Action item: Keep the pictures out, please, and set down every record exactly.

Saved data entries:
• • •

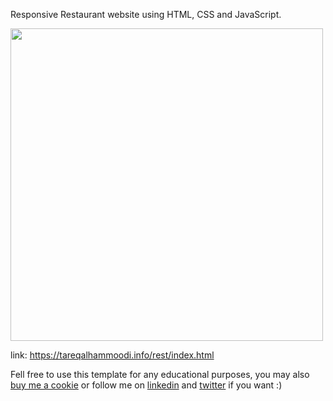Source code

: Responsive Restaurant website using HTML, CSS and JavaScript.

<img src="https://mir-s3-cdn-cf.behance.net/project_modules/max_3840/cd1141166353123.647395e109bc7.png" width="500px" height=auto>

link: https://tareqalhammoodi.info/rest/index.html


Fell free to use this template for any educational purposes, you may also [buy me a cookie](https://www.buymeacoffee.com/tariq2000mf) or follow me on [linkedin](https://www.linkedin.com/in/tareq-alhammoodi-290519183/) and [twitter](https://twitter.com/tareqalhammoodi) if you want :)
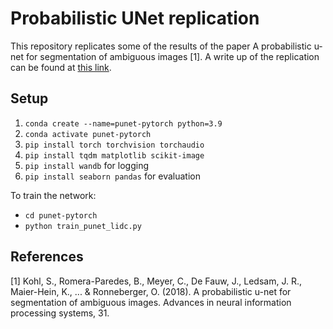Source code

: # Probabilistic UNet replication

This repository replicates some of the results of the paper A probabilistic u-net for segmentation of ambiguous images [1]. 
A write up of the replication can be found at [this link](https://docs.google.com/document/d/1P1Fcg6PXJnvt2uWD0YAyhzgBoMVvOCjDkT1a38h0EVc/edit). 

## Setup

1. `conda create --name=punet-pytorch python=3.9`
2. `conda activate punet-pytorch`
3. `pip install torch torchvision torchaudio`
4. `pip install tqdm matplotlib scikit-image`
5. `pip install wandb` for logging
6. `pip install seaborn pandas` for evaluation

To train the network:
- `cd punet-pytorch`
- `python train_punet_lidc.py`

## References

[1] Kohl, S., Romera-Paredes, B., Meyer, C., De Fauw, J., Ledsam, J. R., Maier-Hein, K., ... & Ronneberger, O. (2018). A probabilistic u-net for segmentation of ambiguous images. Advances in neural information processing systems, 31.
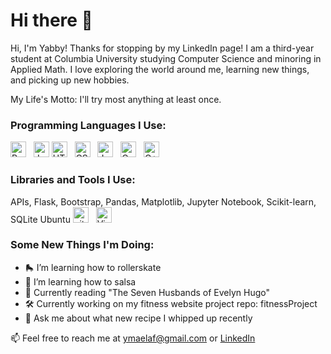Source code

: # Hi there 🤗

<!--
**Yabsram/Yabsram** is a ✨ _special_ ✨ repository because its `README.md` (this file) appears on your GitHub profile.
-->
Hi, I'm Yabby! Thanks for stopping by my LinkedIn page! I am a third-year student at Columbia University studying Computer Science and minoring in Applied Math.
I love exploring the world around me, learning new things, and picking up new hobbies. 

My Life's Motto: I'll try most anything at least once.

### Programming Languages I Use:
<img src="https://img.shields.io/badge/python-3670A0?style=for-the-badge&logo=python&logoColor=ffdd54" alt="Python logo" title="HTML5" height="25" />
&nbsp;  
<img src="https://img.shields.io/badge/Java-ED8B00?style=for-the-badge&logo=openjdk&logoColor=white" alt="Java logo" title="Java" height="25" />
<img src="https://img.shields.io/badge/HTML-5-orange?style=for-the-badge&logo=html&logoColor=ffdd54" alt="HTML5 logo" title="HTML5" height="25" />
&nbsp; 
<img src="https://img.shields.io/badge/css3-%231572B6.svg?style=for-the-badge&logo=css3&logoColor=white" alt="CSS3 logo" title="CSS3" height="25" />
&nbsp; 
<img src="https://img.shields.io/badge/JavaScript-282C34?logo=javascript&logoColor=F7DF1E" alt="JavaScript logo" title="JavaScript" height="25" />
&nbsp;
<img src="https://img.shields.io/badge/c-%2300599C.svg?style=for-the-badge&logo=c&logoColor=white" alt="C logo" title="C" height="25" />
&nbsp;
<img src="https://img.shields.io/badge/C++-00599C?style=flat-square&logo=C%2B%2B&logoColor=white" alt="C++ logo" title="C++" height="25" />
&nbsp;

### Libraries and Tools I Use:
APIs,
Flask,
Bootstrap,
Pandas,
Matplotlib,
Jupyter Notebook,
Scikit-learn,
SQLite
Ubuntu
<img src="https://img.shields.io/badge/git-282C34?logo=git&logoColor=F05032" alt="git logo" title="git" height="25" />
&nbsp;
<img src="https://img.shields.io/badge/VS%20Code-282C34?logo=visual-studio-code&logoColor=007ACC" alt="Visual Studio Code logo" title="Visual Studio Code" height="25" />



### Some New Things I'm Doing:
- 🛼 I’m learning how to rollerskate
- 💃 I’m learning how to salsa
- 📖 Currently reading "The Seven Husbands of Evelyn Hugo"
- 🛠️ Currently working on my fitness website project repo: fitnessProject
- 💬 Ask me about what new recipe I whipped up recently

📫 Feel free to reach me at ymaelaf@gmail.com or [LinkedIn](https://www.linkedin.com/in/yabsra-maelaf/)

• • •

Answer section:
Source code

: Responsive Restaurant website using HTML, CSS and JavaScript.

<img src="https://mir-s3-cdn-cf.behance.net/project_modules/max_3840/cd1141166353123.647395e109bc7.png" width="500px" height=auto>

link: https://tareqalhammoodi.info/rest/index.html


Fell free to use this template for any educational purposes, you may also [buy me a cookie](https://www.buymeacoffee.com/tariq2000mf) or follow me on [linkedin](https://www.linkedin.com/in/tareq-alhammoodi-290519183/) and [twitter](https://twitter.com/tareqalhammoodi) if you want :)
Source code

: # Probabilistic UNet replication

This repository replicates some of the results of the paper A probabilistic u-net for segmentation of ambiguous images [1]. 
A write up of the replication can be found at [this link](https://docs.google.com/document/d/1P1Fcg6PXJnvt2uWD0YAyhzgBoMVvOCjDkT1a38h0EVc/edit). 

## Setup

1. `conda create --name=punet-pytorch python=3.9`
2. `conda activate punet-pytorch`
3. `pip install torch torchvision torchaudio`
4. `pip install tqdm matplotlib scikit-image`
5. `pip install wandb` for logging
6. `pip install seaborn pandas` for evaluation

To train the network:
- `cd punet-pytorch`
- `python train_punet_lidc.py`

## References

[1] Kohl, S., Romera-Paredes, B., Meyer, C., De Fauw, J., Ledsam, J. R., Maier-Hein, K., ... & Ronneberger, O. (2018). A probabilistic u-net for segmentation of ambiguous images. Advances in neural information processing systems, 31.
Source code

: # Hi there 🤗

<!--
**Yabsram/Yabsram** is a ✨ _special_ ✨ repository because its `README.md` (this file) appears on your GitHub profile.
-->
Hi, I'm Yabby! Thanks for stopping by my LinkedIn page! I am a third-year student at Columbia University studying Computer Science and minoring in Applied Math.
I love exploring the world around me, learning new things, and picking up new hobbies. 

My Life's Motto: I'll try most anything at least once.

### Programming Languages I Use:
<img src="https://img.shields.io/badge/python-3670A0?style=for-the-badge&logo=python&logoColor=ffdd54" alt="Python logo" title="HTML5" height="25" />
&nbsp;  
<img src="https://img.shields.io/badge/Java-ED8B00?style=for-the-badge&logo=openjdk&logoColor=white" alt="Java logo" title="Java" height="25" />
<img src="https://img.shields.io/badge/HTML-5-orange?style=for-the-badge&logo=html&logoColor=ffdd54" alt="HTML5 logo" title="HTML5" height="25" />
&nbsp; 
<img src="https://img.shields.io/badge/css3-%231572B6.svg?style=for-the-badge&logo=css3&logoColor=white" alt="CSS3 logo" title="CSS3" height="25" />
&nbsp; 
<img src="https://img.shields.io/badge/JavaScript-282C34?logo=javascript&logoColor=F7DF1E" alt="JavaScript logo" title="JavaScript" height="25" />
&nbsp;
<img src="https://img.shields.io/badge/c-%2300599C.svg?style=for-the-badge&logo=c&logoColor=white" alt="C logo" title="C" height="25" />
&nbsp;
<img src="https://img.shields.io/badge/C++-00599C?style=flat-square&logo=C%2B%2B&logoColor=white" alt="C++ logo" title="C++" height="25" />
&nbsp;

### Libraries and Tools I Use:
APIs,
Flask,
Bootstrap,
Pandas,
Matplotlib,
Jupyter Notebook,
Scikit-learn,
SQLite
Ubuntu
<img src="https://img.shields.io/badge/git-282C34?logo=git&logoColor=F05032" alt="git logo" title="git" height="25" />
&nbsp;
<img src="https://img.shields.io/badge/VS%20Code-282C34?logo=visual-studio-code&logoColor=007ACC" alt="Visual Studio Code logo" title="Visual Studio Code" height="25" />



### Some New Things I'm Doing:
- 🛼 I’m learning how to rollerskate
- 💃 I’m learning how to salsa
- 📖 Currently reading "The Seven Husbands of Evelyn Hugo"
- 🛠️ Currently working on my fitness website project repo: fitnessProject
- 💬 Ask me about what new recipe I whipped up recently

📫 Feel free to reach me at ymaelaf@gmail.com or [LinkedIn](https://www.linkedin.com/in/yabsra-maelaf/)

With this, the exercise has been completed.